(INFORMATION GIVEN Opens)

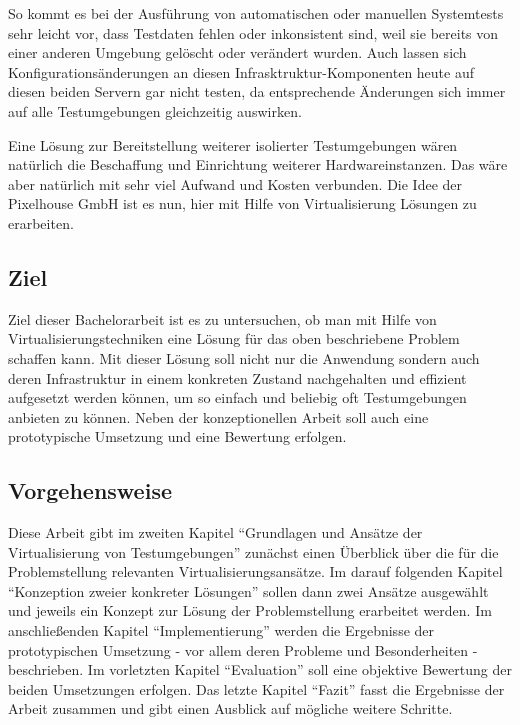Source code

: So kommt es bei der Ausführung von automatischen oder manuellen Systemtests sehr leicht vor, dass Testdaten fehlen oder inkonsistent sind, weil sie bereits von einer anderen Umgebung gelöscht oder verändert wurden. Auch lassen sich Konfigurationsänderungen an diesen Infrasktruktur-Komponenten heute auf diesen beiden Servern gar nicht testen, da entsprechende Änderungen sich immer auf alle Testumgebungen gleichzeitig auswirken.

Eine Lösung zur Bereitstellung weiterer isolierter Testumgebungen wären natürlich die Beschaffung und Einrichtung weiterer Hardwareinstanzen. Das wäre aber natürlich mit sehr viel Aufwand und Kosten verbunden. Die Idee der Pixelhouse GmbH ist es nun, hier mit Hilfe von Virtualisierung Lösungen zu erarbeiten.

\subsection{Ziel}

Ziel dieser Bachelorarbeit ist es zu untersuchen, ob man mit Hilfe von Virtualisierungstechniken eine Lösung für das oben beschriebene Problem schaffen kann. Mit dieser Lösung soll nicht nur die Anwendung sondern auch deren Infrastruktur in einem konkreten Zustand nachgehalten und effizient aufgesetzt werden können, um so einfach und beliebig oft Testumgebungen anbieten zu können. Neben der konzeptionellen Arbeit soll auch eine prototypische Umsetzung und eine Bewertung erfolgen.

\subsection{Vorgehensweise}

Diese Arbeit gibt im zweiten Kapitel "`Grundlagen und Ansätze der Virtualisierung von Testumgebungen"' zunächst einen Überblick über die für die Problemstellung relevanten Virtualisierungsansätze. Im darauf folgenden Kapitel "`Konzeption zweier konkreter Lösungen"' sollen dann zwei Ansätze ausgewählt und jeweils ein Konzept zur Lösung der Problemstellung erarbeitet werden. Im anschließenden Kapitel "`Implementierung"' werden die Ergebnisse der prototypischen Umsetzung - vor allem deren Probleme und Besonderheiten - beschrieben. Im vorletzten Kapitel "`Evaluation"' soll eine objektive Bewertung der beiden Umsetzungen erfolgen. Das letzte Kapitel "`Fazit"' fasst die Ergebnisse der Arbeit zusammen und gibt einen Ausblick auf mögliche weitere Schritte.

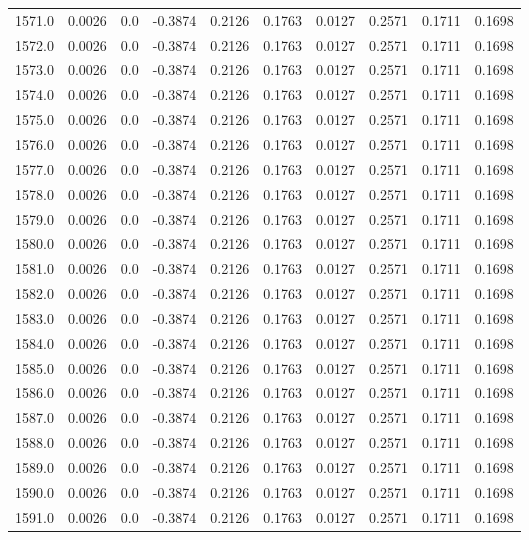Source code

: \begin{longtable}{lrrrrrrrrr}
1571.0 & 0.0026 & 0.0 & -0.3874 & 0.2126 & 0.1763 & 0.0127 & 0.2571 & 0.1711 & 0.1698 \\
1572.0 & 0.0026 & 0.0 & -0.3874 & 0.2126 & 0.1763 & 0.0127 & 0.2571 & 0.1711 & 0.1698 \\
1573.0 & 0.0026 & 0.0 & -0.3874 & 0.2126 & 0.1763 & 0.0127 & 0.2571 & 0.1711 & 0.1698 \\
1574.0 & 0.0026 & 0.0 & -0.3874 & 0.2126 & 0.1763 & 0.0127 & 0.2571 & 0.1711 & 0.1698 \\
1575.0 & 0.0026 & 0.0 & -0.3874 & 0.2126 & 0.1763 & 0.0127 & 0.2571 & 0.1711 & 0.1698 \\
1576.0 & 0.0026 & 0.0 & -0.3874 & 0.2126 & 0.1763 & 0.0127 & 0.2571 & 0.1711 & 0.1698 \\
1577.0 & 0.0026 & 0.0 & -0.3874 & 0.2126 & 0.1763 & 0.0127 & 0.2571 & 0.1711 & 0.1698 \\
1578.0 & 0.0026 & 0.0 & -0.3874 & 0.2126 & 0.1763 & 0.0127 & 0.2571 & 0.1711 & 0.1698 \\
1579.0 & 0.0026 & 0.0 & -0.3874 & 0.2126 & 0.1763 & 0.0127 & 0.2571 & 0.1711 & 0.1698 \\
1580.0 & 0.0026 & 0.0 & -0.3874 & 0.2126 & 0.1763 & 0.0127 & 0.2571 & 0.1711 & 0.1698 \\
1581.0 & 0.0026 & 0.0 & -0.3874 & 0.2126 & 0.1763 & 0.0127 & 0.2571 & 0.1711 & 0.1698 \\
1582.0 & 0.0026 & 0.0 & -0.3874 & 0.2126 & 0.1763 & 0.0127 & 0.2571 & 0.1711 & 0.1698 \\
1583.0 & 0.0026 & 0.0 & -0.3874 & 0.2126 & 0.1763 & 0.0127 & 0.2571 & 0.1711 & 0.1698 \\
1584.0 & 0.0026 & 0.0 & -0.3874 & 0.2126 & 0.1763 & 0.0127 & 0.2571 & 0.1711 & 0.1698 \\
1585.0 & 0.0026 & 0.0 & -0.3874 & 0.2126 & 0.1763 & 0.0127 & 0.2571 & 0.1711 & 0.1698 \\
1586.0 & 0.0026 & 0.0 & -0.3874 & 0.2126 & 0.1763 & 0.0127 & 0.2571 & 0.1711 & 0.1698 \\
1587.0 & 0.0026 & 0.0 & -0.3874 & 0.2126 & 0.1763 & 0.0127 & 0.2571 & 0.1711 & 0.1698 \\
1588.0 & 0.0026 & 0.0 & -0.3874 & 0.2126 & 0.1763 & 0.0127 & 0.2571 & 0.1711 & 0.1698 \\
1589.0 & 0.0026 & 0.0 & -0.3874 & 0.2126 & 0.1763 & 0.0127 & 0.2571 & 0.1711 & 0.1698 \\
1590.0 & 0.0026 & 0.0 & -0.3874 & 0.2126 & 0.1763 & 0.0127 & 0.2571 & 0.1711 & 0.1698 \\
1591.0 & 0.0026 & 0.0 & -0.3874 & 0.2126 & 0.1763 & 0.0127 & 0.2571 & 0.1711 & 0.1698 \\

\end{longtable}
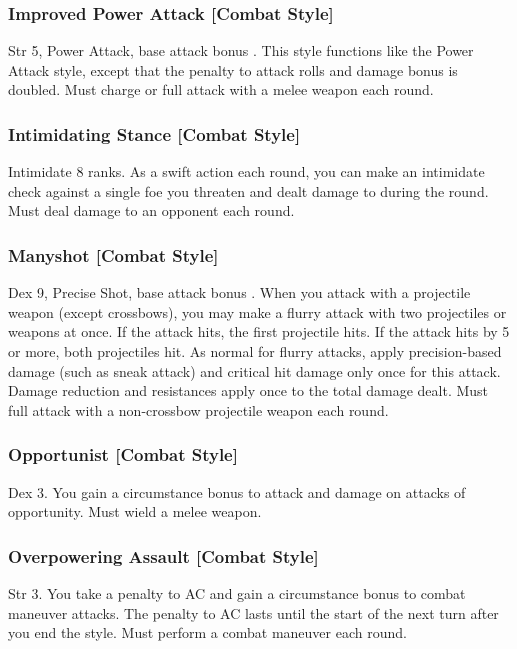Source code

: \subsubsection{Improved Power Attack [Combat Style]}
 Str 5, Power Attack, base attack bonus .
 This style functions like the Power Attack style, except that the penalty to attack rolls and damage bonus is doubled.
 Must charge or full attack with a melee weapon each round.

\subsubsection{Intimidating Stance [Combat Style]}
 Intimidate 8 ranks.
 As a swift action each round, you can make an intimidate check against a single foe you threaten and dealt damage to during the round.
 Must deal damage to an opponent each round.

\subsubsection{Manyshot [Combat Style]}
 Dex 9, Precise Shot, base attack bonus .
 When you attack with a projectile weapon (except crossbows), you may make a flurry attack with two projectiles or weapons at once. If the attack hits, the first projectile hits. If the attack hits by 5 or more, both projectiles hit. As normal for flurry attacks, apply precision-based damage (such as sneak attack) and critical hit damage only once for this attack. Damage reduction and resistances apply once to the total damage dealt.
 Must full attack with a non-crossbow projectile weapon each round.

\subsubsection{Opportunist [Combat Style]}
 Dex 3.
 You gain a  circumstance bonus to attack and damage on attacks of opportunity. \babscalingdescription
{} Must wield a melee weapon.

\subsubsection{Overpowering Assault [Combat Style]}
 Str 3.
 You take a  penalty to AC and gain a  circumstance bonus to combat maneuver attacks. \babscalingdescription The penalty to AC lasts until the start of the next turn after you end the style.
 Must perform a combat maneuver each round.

(INFORMATION GIVEN Closes)

ASSIGNED TASK. Every line above that holds the string "subsubsection" should be copied out.

RESULT.
: \subsubsection{Improved Power Attack [Combat Style]}
\subsubsection{Intimidating Stance [Combat Style]}
\subsubsection{Manyshot [Combat Style]}
\subsubsection{Opportunist [Combat Style]}
\subsubsection{Overpowering Assault [Combat Style]}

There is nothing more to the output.